● EXERCISE BRIEF: Exclude the pictures, and otherwise reproduce the data in full.

▼▼▼

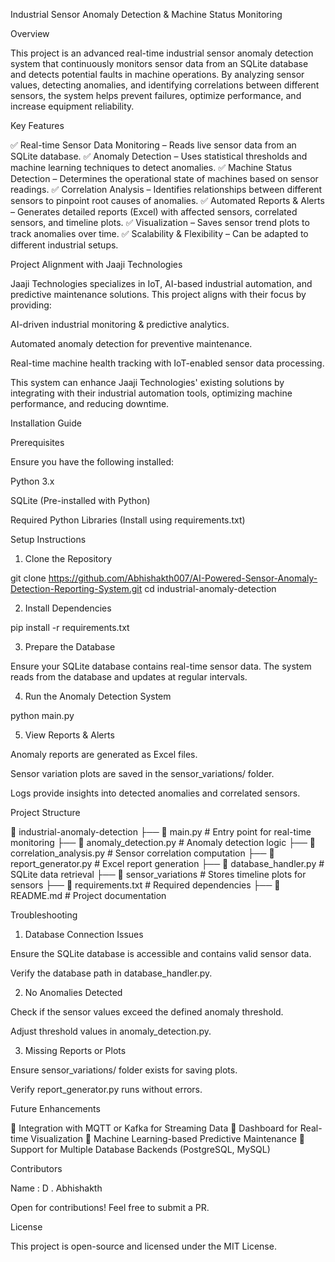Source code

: Industrial Sensor Anomaly Detection & Machine Status Monitoring

Overview

This project is an advanced real-time industrial sensor anomaly detection system that continuously monitors sensor data from an SQLite database and detects potential faults in machine operations. By analyzing sensor values, detecting anomalies, and identifying correlations between different sensors, the system helps prevent failures, optimize performance, and increase equipment reliability.

Key Features

✅ Real-time Sensor Data Monitoring – Reads live sensor data from an SQLite database.
✅ Anomaly Detection – Uses statistical thresholds and machine learning techniques to detect anomalies.
✅ Machine Status Detection – Determines the operational state of machines based on sensor readings.
✅ Correlation Analysis – Identifies relationships between different sensors to pinpoint root causes of anomalies.
✅ Automated Reports & Alerts – Generates detailed reports (Excel) with affected sensors, correlated sensors, and timeline plots.
✅ Visualization – Saves sensor trend plots to track anomalies over time.
✅ Scalability & Flexibility – Can be adapted to different industrial setups.

Project Alignment with Jaaji Technologies

Jaaji Technologies specializes in IoT, AI-based industrial automation, and predictive maintenance solutions. This project aligns with their focus by providing:

AI-driven industrial monitoring & predictive analytics.

Automated anomaly detection for preventive maintenance.

Real-time machine health tracking with IoT-enabled sensor data processing.

This system can enhance Jaaji Technologies' existing solutions by integrating with their industrial automation tools, optimizing machine performance, and reducing downtime.

Installation Guide

Prerequisites

Ensure you have the following installed:

Python 3.x

SQLite (Pre-installed with Python)

Required Python Libraries (Install using requirements.txt)

Setup Instructions

1. Clone the Repository

git clone https://github.com/Abhishakth007/AI-Powered-Sensor-Anomaly-Detection-Reporting-System.git
cd industrial-anomaly-detection

2. Install Dependencies

pip install -r requirements.txt

3. Prepare the Database

Ensure your SQLite database contains real-time sensor data. The system reads from the database and updates at regular intervals.

4. Run the Anomaly Detection System

python main.py

5. View Reports & Alerts

Anomaly reports are generated as Excel files.

Sensor variation plots are saved in the sensor_variations/ folder.

Logs provide insights into detected anomalies and correlated sensors.

Project Structure

📂 industrial-anomaly-detection
├── 📄 main.py                 # Entry point for real-time monitoring
├── 📄 anomaly_detection.py     # Anomaly detection logic
├── 📄 correlation_analysis.py  # Sensor correlation computation
├── 📄 report_generator.py      # Excel report generation
├── 📄 database_handler.py      # SQLite data retrieval
├── 📂 sensor_variations        # Stores timeline plots for sensors
├── 📄 requirements.txt         # Required dependencies
├── 📄 README.md                # Project documentation

Troubleshooting

1. Database Connection Issues

Ensure the SQLite database is accessible and contains valid sensor data.

Verify the database path in database_handler.py.

2. No Anomalies Detected

Check if the sensor values exceed the defined anomaly threshold.

Adjust threshold values in anomaly_detection.py.

3. Missing Reports or Plots

Ensure sensor_variations/ folder exists for saving plots.

Verify report_generator.py runs without errors.

Future Enhancements

🔹 Integration with MQTT or Kafka for Streaming Data
🔹 Dashboard for Real-time Visualization
🔹 Machine Learning-based Predictive Maintenance
🔹 Support for Multiple Database Backends (PostgreSQL, MySQL)

Contributors

Name : D . Abhishakth

Open for contributions! Feel free to submit a PR.

License

This project is open-source and licensed under the MIT License.
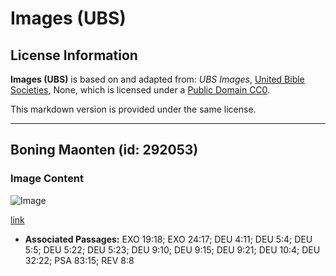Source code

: # Images (UBS)

## License Information

**Images (UBS)** is based on and adapted from: _UBS Images_, [United Bible Societies](https://unitedbiblesocieties.org/), None, which is licensed under a [Public Domain CC0](https://creativecommons.org/public-domain/cc0/).

This markdown version is provided under the same license.



--------------------------------

## Boning Maonten (id: 292053)

### Image Content

![Image](https://cdn.aquifer.bible/aquifer-content/resources/Media/WEB-0094_burning_mountain.jpg)

[link](https://cdn.aquifer.bible/aquifer-content/resources/Media/WEB-0094_burning_mountain.jpg)

* **Associated Passages:** EXO 19:18; EXO 24:17; DEU 4:11; DEU 5:4; DEU 5:5; DEU 5:22; DEU 5:23; DEU 9:10; DEU 9:15; DEU 9:21; DEU 10:4; DEU 32:22; PSA 83:15; REV 8:8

▲▲▲

● SOLUTION TO THIS PROBLEM:
Source code

: Industrial Sensor Anomaly Detection & Machine Status Monitoring

Overview

This project is an advanced real-time industrial sensor anomaly detection system that continuously monitors sensor data from an SQLite database and detects potential faults in machine operations. By analyzing sensor values, detecting anomalies, and identifying correlations between different sensors, the system helps prevent failures, optimize performance, and increase equipment reliability.

Key Features

✅ Real-time Sensor Data Monitoring – Reads live sensor data from an SQLite database.
✅ Anomaly Detection – Uses statistical thresholds and machine learning techniques to detect anomalies.
✅ Machine Status Detection – Determines the operational state of machines based on sensor readings.
✅ Correlation Analysis – Identifies relationships between different sensors to pinpoint root causes of anomalies.
✅ Automated Reports & Alerts – Generates detailed reports (Excel) with affected sensors, correlated sensors, and timeline plots.
✅ Visualization – Saves sensor trend plots to track anomalies over time.
✅ Scalability & Flexibility – Can be adapted to different industrial setups.

Project Alignment with Jaaji Technologies

Jaaji Technologies specializes in IoT, AI-based industrial automation, and predictive maintenance solutions. This project aligns with their focus by providing:

AI-driven industrial monitoring & predictive analytics.

Automated anomaly detection for preventive maintenance.

Real-time machine health tracking with IoT-enabled sensor data processing.

This system can enhance Jaaji Technologies' existing solutions by integrating with their industrial automation tools, optimizing machine performance, and reducing downtime.

Installation Guide

Prerequisites

Ensure you have the following installed:

Python 3.x

SQLite (Pre-installed with Python)

Required Python Libraries (Install using requirements.txt)

Setup Instructions

1. Clone the Repository

git clone https://github.com/Abhishakth007/AI-Powered-Sensor-Anomaly-Detection-Reporting-System.git
cd industrial-anomaly-detection

2. Install Dependencies

pip install -r requirements.txt

3. Prepare the Database

Ensure your SQLite database contains real-time sensor data. The system reads from the database and updates at regular intervals.

4. Run the Anomaly Detection System

python main.py

5. View Reports & Alerts

Anomaly reports are generated as Excel files.

Sensor variation plots are saved in the sensor_variations/ folder.

Logs provide insights into detected anomalies and correlated sensors.

Project Structure

📂 industrial-anomaly-detection
├── 📄 main.py                 # Entry point for real-time monitoring
├── 📄 anomaly_detection.py     # Anomaly detection logic
├── 📄 correlation_analysis.py  # Sensor correlation computation
├── 📄 report_generator.py      # Excel report generation
├── 📄 database_handler.py      # SQLite data retrieval
├── 📂 sensor_variations        # Stores timeline plots for sensors
├── 📄 requirements.txt         # Required dependencies
├── 📄 README.md                # Project documentation

Troubleshooting

1. Database Connection Issues

Ensure the SQLite database is accessible and contains valid sensor data.

Verify the database path in database_handler.py.

2. No Anomalies Detected

Check if the sensor values exceed the defined anomaly threshold.

Adjust threshold values in anomaly_detection.py.

3. Missing Reports or Plots

Ensure sensor_variations/ folder exists for saving plots.

Verify report_generator.py runs without errors.

Future Enhancements

🔹 Integration with MQTT or Kafka for Streaming Data
🔹 Dashboard for Real-time Visualization
🔹 Machine Learning-based Predictive Maintenance
🔹 Support for Multiple Database Backends (PostgreSQL, MySQL)

Contributors

Name : D . Abhishakth

Open for contributions! Feel free to submit a PR.

License

This project is open-source and licensed under the MIT License.
Source code

: # Images (UBS)

## License Information

**Images (UBS)** is based on and adapted from: _UBS Images_, [United Bible Societies](https://unitedbiblesocieties.org/), None, which is licensed under a [Public Domain CC0](https://creativecommons.org/public-domain/cc0/).

This markdown version is provided under the same license.



--------------------------------

## Boning Maonten (id: 292053)

### Image Content

![Image](https://cdn.aquifer.bible/aquifer-content/resources/Media/WEB-0094_burning_mountain.jpg)

[link](https://cdn.aquifer.bible/aquifer-content/resources/Media/WEB-0094_burning_mountain.jpg)

* **Associated Passages:** EXO 19:18; EXO 24:17; DEU 4:11; DEU 5:4; DEU 5:5; DEU 5:22; DEU 5:23; DEU 9:10; DEU 9:15; DEU 9:21; DEU 10:4; DEU 32:22; PSA 83:15; REV 8:8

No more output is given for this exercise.